The approach described in this lecture to parallelize the spanning tree computation executes recursive Compute(c) method calls in parallel for all neighbors, c, of the current vertex, v. Object-based isolation helps avoid a data race in the MakeParent(v,c) method, when two parallel threads might attempt to call MakeParent(v1, c) and MakeParent(v2, c) on the same vertex c at the same time. In this example, the role of object-based isolation is to ensure that all calls to MakeParent(v,c) with the same c value must execute the object-based isolated statement in mutual exclusion, whereas calls with different values of c can proceed in parallel.

Atomic Variables

Lecture Summary: In this lecture, we studied Atomic Variables, an important special case of object-based isolation which can be very efficiently implemented on modern computer systems. In the example given in the lecture, we have multiple threads processing an array, each using object-based isolation to safely increment a shared object, cur, to compute an index j which can then be used by the thread to access a thread-specific element of the array.

However, instead of using object-based isolation, we can declare the index cur to be an Atomic Integer variable and use an atomic operation called getAndAdd() to atomically read the current value of cur and increment its value by 1. Thus, 𝚓=𝚌𝚞𝚛.𝚐𝚎𝚝𝙰𝚗𝚍𝙰𝚍𝚍(𝟷) has the same semantics as 𝚒𝚜𝚘𝚕𝚊𝚝𝚎𝚍 (𝚌𝚞𝚛) { 𝚓=𝚌𝚞𝚛;𝚌𝚞𝚛=𝚌𝚞𝚛+𝟷; } but is implemented much more efficiently using hardware support on today’s machines.
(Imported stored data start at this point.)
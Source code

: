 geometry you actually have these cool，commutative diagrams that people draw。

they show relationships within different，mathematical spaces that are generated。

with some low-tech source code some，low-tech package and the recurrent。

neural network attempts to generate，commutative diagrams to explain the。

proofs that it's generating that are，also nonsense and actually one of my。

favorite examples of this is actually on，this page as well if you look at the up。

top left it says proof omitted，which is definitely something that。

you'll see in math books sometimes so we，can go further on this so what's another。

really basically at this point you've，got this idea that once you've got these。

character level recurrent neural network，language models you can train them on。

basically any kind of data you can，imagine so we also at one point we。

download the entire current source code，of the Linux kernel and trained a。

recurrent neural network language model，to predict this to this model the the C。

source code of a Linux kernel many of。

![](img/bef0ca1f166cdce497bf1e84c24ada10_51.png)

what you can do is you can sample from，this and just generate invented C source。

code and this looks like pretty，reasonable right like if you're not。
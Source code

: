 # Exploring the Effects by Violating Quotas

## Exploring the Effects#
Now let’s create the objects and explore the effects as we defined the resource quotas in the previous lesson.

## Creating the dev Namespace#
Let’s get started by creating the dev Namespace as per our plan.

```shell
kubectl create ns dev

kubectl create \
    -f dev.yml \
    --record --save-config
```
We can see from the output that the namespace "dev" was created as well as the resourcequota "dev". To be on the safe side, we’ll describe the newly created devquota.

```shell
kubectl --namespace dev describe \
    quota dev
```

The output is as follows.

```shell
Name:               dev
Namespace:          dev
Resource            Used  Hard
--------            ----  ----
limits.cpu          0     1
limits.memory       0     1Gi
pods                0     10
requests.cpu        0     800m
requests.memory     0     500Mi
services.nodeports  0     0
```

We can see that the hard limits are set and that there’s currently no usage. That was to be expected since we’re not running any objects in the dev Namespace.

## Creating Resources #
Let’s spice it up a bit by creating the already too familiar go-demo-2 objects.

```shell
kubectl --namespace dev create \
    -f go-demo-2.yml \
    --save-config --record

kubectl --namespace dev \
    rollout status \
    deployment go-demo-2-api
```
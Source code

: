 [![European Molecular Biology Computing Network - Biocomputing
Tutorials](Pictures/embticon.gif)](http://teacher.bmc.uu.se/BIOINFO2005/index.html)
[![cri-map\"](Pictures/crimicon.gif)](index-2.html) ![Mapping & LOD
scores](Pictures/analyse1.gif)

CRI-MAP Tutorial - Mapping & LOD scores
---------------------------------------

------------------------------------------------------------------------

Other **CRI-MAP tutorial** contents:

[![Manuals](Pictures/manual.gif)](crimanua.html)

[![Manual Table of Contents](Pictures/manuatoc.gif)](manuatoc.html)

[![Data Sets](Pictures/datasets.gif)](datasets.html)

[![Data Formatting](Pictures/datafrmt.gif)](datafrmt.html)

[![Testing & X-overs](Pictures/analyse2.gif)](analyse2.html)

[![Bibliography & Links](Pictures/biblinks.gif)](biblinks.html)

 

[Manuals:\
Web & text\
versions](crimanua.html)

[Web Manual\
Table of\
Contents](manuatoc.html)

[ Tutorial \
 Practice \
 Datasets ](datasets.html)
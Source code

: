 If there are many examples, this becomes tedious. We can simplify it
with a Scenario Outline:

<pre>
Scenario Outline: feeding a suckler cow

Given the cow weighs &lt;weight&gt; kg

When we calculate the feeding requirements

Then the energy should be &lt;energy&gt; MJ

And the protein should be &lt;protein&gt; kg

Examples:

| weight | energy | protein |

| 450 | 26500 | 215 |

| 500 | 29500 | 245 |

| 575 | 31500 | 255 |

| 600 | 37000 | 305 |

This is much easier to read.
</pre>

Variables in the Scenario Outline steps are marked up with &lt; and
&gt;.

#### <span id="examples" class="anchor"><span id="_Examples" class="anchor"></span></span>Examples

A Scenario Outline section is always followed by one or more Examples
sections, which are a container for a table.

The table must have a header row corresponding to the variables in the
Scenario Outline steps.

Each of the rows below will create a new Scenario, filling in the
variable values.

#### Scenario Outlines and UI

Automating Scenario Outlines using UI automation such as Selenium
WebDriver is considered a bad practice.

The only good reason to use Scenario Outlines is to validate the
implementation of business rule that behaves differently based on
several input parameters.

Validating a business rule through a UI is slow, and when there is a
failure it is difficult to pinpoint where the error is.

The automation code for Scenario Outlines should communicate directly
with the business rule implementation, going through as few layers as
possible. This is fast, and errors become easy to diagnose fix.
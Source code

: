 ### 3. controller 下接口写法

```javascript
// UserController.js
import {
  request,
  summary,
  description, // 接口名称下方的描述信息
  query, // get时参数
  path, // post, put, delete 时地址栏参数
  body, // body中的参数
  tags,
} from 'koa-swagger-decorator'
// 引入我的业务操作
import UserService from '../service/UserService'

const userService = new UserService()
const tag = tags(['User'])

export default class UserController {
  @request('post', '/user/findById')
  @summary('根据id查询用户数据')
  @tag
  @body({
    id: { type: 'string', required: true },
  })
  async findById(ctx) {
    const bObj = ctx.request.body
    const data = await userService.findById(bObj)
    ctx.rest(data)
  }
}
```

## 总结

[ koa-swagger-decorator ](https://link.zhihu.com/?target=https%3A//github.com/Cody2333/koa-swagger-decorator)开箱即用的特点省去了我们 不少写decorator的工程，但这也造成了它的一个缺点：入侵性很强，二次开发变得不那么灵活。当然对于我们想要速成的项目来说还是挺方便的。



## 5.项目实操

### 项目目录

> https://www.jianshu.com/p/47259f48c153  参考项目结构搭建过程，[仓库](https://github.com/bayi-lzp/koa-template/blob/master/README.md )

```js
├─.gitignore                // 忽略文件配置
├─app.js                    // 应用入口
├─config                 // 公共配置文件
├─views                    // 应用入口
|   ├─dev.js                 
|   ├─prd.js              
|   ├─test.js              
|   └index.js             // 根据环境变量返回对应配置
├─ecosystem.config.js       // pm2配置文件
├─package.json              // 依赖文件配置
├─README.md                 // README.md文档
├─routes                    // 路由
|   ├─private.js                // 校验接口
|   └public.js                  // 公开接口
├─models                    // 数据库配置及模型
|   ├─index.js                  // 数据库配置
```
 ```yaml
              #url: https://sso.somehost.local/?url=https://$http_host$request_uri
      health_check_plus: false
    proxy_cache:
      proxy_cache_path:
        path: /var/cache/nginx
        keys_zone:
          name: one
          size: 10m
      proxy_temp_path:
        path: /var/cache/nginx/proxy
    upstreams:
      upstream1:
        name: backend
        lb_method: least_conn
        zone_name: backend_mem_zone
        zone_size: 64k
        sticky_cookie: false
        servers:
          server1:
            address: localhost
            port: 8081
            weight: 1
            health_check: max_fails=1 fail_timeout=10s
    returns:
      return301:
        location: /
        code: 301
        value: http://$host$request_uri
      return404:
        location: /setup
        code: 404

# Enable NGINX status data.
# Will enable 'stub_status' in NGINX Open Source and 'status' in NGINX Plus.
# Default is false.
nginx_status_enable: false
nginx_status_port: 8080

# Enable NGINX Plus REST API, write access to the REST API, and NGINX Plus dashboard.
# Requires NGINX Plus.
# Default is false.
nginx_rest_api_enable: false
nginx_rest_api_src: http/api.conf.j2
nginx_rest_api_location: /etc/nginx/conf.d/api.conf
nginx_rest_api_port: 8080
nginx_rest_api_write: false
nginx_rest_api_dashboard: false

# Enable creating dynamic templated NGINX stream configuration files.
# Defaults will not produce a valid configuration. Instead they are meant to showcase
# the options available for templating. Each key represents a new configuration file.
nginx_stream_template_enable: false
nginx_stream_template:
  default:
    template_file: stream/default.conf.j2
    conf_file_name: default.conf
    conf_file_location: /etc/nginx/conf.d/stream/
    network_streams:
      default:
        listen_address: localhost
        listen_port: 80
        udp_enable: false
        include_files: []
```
Another example that we studied in the lecture concerns Atomic Reference variables, which are reference variables that can be atomically read and modified using methods such as compareAndSet(). If we have an atomic reference ref, then the call to ref.compareAndSet(expected, new) will compare the value of ref to expected, and if they are the same, set the value of ref to new and return true. This all occurs in one atomic operation that cannot be interrupted by any other methods invoked on the ref object. If ref and expected have different values, compareAndSet() will not modify anything and will simply return false.

Read-Write Isolation

Lecture Summary: In this lecture we discussed Read-Write Isolation, which is a refinement of object-based isolation, and is a higher-level abstraction of the read-write locks studied earlier as part of Unstructured Locks. The main idea behind read-write isolation is to separate read accesses to shared objects from write accesses. This approach enables two threads that only read shared objects to freely execute in parallel since they are not modifying any shared objects. The need for mutual exclusion only arises when one or more threads attempt to enter an isolated section with write access to a shared object.

This approach exposes more concurrency than object-based isolation since it allows read accesses to be executed in parallel. In the doubly-linked list example from our lecture, when deleting an object cur from the list by calling delete(cur), we can replace object-based isolation on cur with read-only isolation, since deleting an object does not modify the object being deleted; only the previous and next objects in the list need to be modified.